AFAIK he likes Dragon Ball, and is an enormous fan of Ultramam, Super Sentai and the freakin original Mazinger manga. I promise you there isn't that much difference in artistry between first Mazinger and Naruto.

You are again making the distinction between good and generic art. But Anno makes a distinction between art that is simple yet good and stuff that is crappy.

His Cutie Honey works are outliers in that case and I don't know what to think about them, especially since I've never seen them.

Re:Cutie Honey is porn pretty much. Which makes sense since that is what Honey originally was. He's a fan of that too obviously, otherwise he wouldn't adapt it.

But this also makes the 10% of pointless fanservice all that more distracting.

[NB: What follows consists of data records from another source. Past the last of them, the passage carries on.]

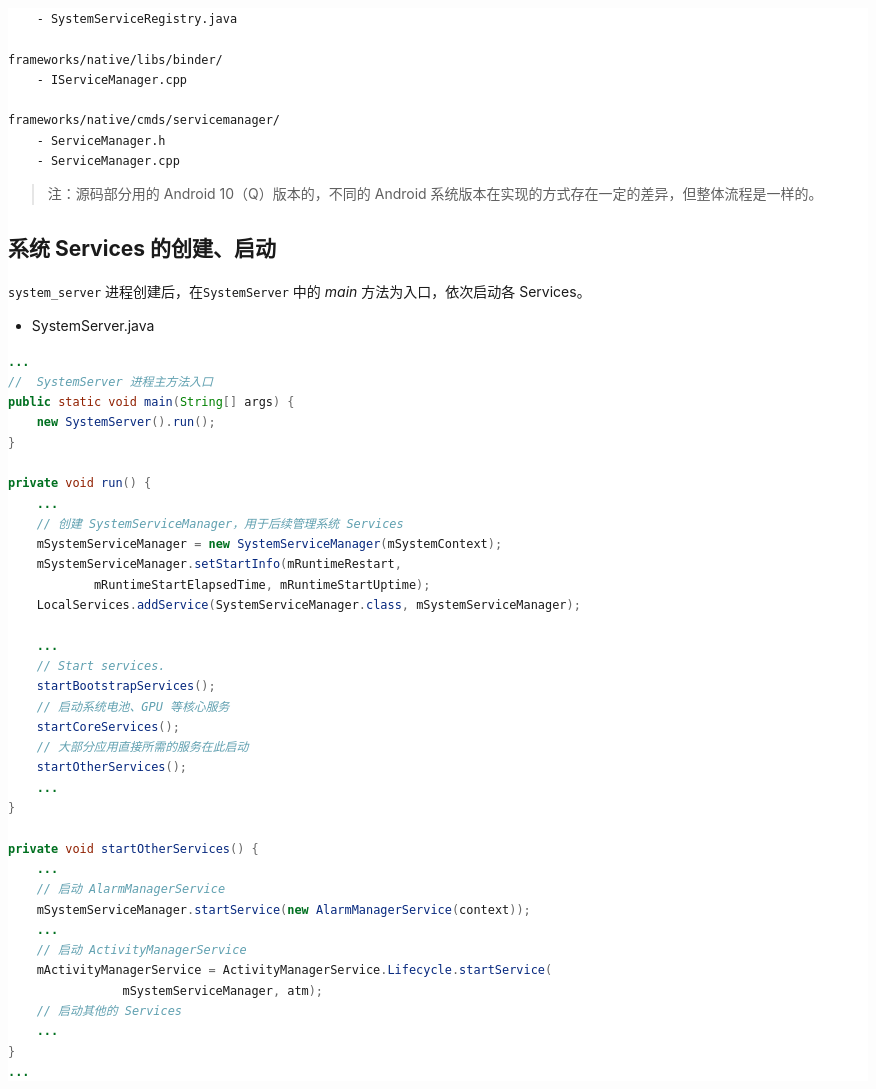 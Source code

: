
 ```xml
    - SystemServiceRegistry.java
    
frameworks/native/libs/binder/
    - IServiceManager.cpp
    
frameworks/native/cmds/servicemanager/
    - ServiceManager.h
    - ServiceManager.cpp
```

> 注：源码部分用的 Android 10（Q）版本的，不同的 Android 系统版本在实现的方式存在一定的差异，但整体流程是一样的。

## 系统 Services 的创建、启动
``system_server`` 进程创建后，在``SystemServer`` 中的 *main* 方法为入口，依次启动各 Services。

- SystemServer.java

```java
...
//  SystemServer 进程主方法入口
public static void main(String[] args) {
    new SystemServer().run();
}

private void run() {
    ...
    // 创建 SystemServiceManager，用于后续管理系统 Services
    mSystemServiceManager = new SystemServiceManager(mSystemContext);
    mSystemServiceManager.setStartInfo(mRuntimeRestart,
            mRuntimeStartElapsedTime, mRuntimeStartUptime);
    LocalServices.addService(SystemServiceManager.class, mSystemServiceManager);
    
    ...
    // Start services.
    startBootstrapServices();
    // 启动系统电池、GPU 等核心服务
    startCoreServices();
    // 大部分应用直接所需的服务在此启动
    startOtherServices();
    ...
}

private void startOtherServices() {
    ...
    // 启动 AlarmManagerService
    mSystemServiceManager.startService(new AlarmManagerService(context));
    ...
    // 启动 ActivityManagerService
    mActivityManagerService = ActivityManagerService.Lifecycle.startService(
                mSystemServiceManager, atm);
    // 启动其他的 Services
    ...
}
...
```
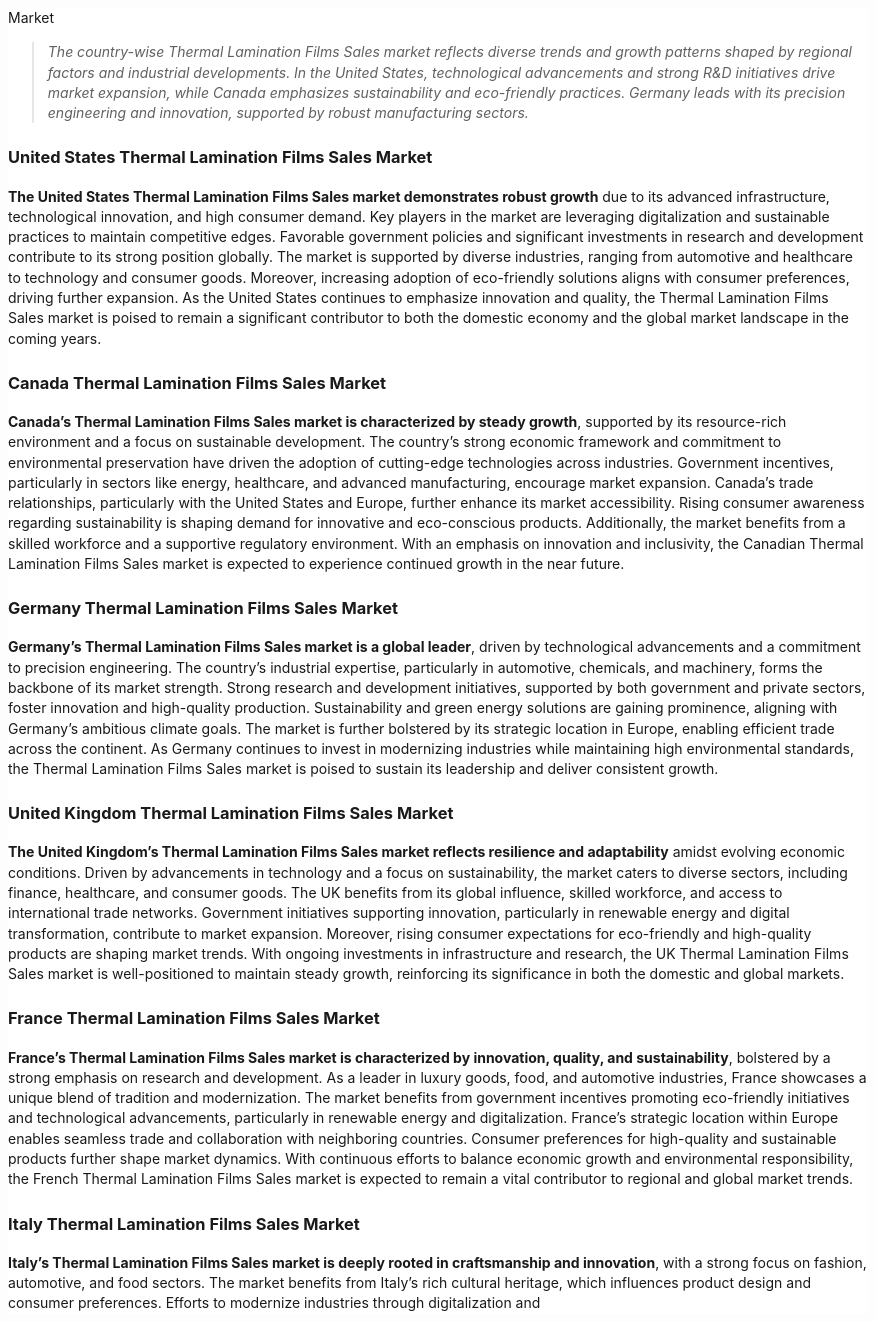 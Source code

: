Market<br /></span></h1><blockquote><p><em><span class="">The country-wise Thermal Lamination Films Sales market reflects diverse trends and growth patterns shaped by regional factors and industrial developments. In the United States, technological advancements and strong R&amp;D initiatives drive market expansion, while Canada emphasizes sustainability and eco-friendly practices. Germany leads with its precision engineering and innovation, supported by robust manufacturing sectors.</span></em></p></blockquote><h3><strong>United States Thermal Lamination Films Sales Market</strong></h3><p><strong>The United States Thermal Lamination Films Sales market demonstrates robust growth</strong> due to its advanced infrastructure, technological innovation, and high consumer demand. Key players in the market are leveraging digitalization and sustainable practices to maintain competitive edges. Favorable government policies and significant investments in research and development contribute to its strong position globally. The market is supported by diverse industries, ranging from automotive and healthcare to technology and consumer goods. Moreover, increasing adoption of eco-friendly solutions aligns with consumer preferences, driving further expansion. As the United States continues to emphasize innovation and quality, the Thermal Lamination Films Sales market is poised to remain a significant contributor to both the domestic economy and the global market landscape in the coming years.</p><h3><strong>Canada Thermal Lamination Films Sales Market</strong></h3><p><strong>Canada&rsquo;s Thermal Lamination Films Sales market is characterized by steady growth</strong>, supported by its resource-rich environment and a focus on sustainable development. The country&rsquo;s strong economic framework and commitment to environmental preservation have driven the adoption of cutting-edge technologies across industries. Government incentives, particularly in sectors like energy, healthcare, and advanced manufacturing, encourage market expansion. Canada&rsquo;s trade relationships, particularly with the United States and Europe, further enhance its market accessibility. Rising consumer awareness regarding sustainability is shaping demand for innovative and eco-conscious products. Additionally, the market benefits from a skilled workforce and a supportive regulatory environment. With an emphasis on innovation and inclusivity, the Canadian Thermal Lamination Films Sales market is expected to experience continued growth in the near future.</p><h3><strong>Germany Thermal Lamination Films Sales Market</strong></h3><p><strong>Germany&rsquo;s Thermal Lamination Films Sales market is a global leader</strong>, driven by technological advancements and a commitment to precision engineering. The country&rsquo;s industrial expertise, particularly in automotive, chemicals, and machinery, forms the backbone of its market strength. Strong research and development initiatives, supported by both government and private sectors, foster innovation and high-quality production. Sustainability and green energy solutions are gaining prominence, aligning with Germany&rsquo;s ambitious climate goals. The market is further bolstered by its strategic location in Europe, enabling efficient trade across the continent. As Germany continues to invest in modernizing industries while maintaining high environmental standards, the Thermal Lamination Films Sales market is poised to sustain its leadership and deliver consistent growth.</p><h3><strong>United Kingdom Thermal Lamination Films Sales Market</strong></h3><p><strong>The United Kingdom&rsquo;s Thermal Lamination Films Sales market reflects resilience and adaptability</strong> amidst evolving economic conditions. Driven by advancements in technology and a focus on sustainability, the market caters to diverse sectors, including finance, healthcare, and consumer goods. The UK benefits from its global influence, skilled workforce, and access to international trade networks. Government initiatives supporting innovation, particularly in renewable energy and digital transformation, contribute to market expansion. Moreover, rising consumer expectations for eco-friendly and high-quality products are shaping market trends. With ongoing investments in infrastructure and research, the UK Thermal Lamination Films Sales market is well-positioned to maintain steady growth, reinforcing its significance in both the domestic and global markets.</p><h3><strong>France Thermal Lamination Films Sales Market</strong></h3><p><strong>France&rsquo;s Thermal Lamination Films Sales market is characterized by innovation, quality, and sustainability</strong>, bolstered by a strong emphasis on research and development. As a leader in luxury goods, food, and automotive industries, France showcases a unique blend of tradition and modernization. The market benefits from government incentives promoting eco-friendly initiatives and technological advancements, particularly in renewable energy and digitalization. France&rsquo;s strategic location within Europe enables seamless trade and collaboration with neighboring countries. Consumer preferences for high-quality and sustainable products further shape market dynamics. With continuous efforts to balance economic growth and environmental responsibility, the French Thermal Lamination Films Sales market is expected to remain a vital contributor to regional and global market trends.</p><h3><strong>Italy Thermal Lamination Films Sales Market</strong></h3><p><strong>Italy&rsquo;s Thermal Lamination Films Sales market is deeply rooted in craftsmanship and innovation</strong>, with a strong focus on fashion, automotive, and food sectors. The market benefits from Italy&rsquo;s rich cultural heritage, which influences product design and consumer preferences. Efforts to modernize industries through digitalization and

I guess that's where we disagree. If someone told me they found the action scenes distracting I'd disagree the same way.


But putting your own sexual interests into your work for no other reason than "why not" can only lead further to the sexual perversion problems I've already mentioned. There's a difference between liking female legs and 4-year old octopus girls.

I don't think art changes people's sexuality like that.
And 4-year old octopus girls, besides not being real, won't attract anyone who doesn't already have out of the norm tastes/disorder. Art definitely doesn't make someone a pedophile, if that's the implication.

But those extreme cases are really different anyway from what Anno has in his work, or from probably most fanservice.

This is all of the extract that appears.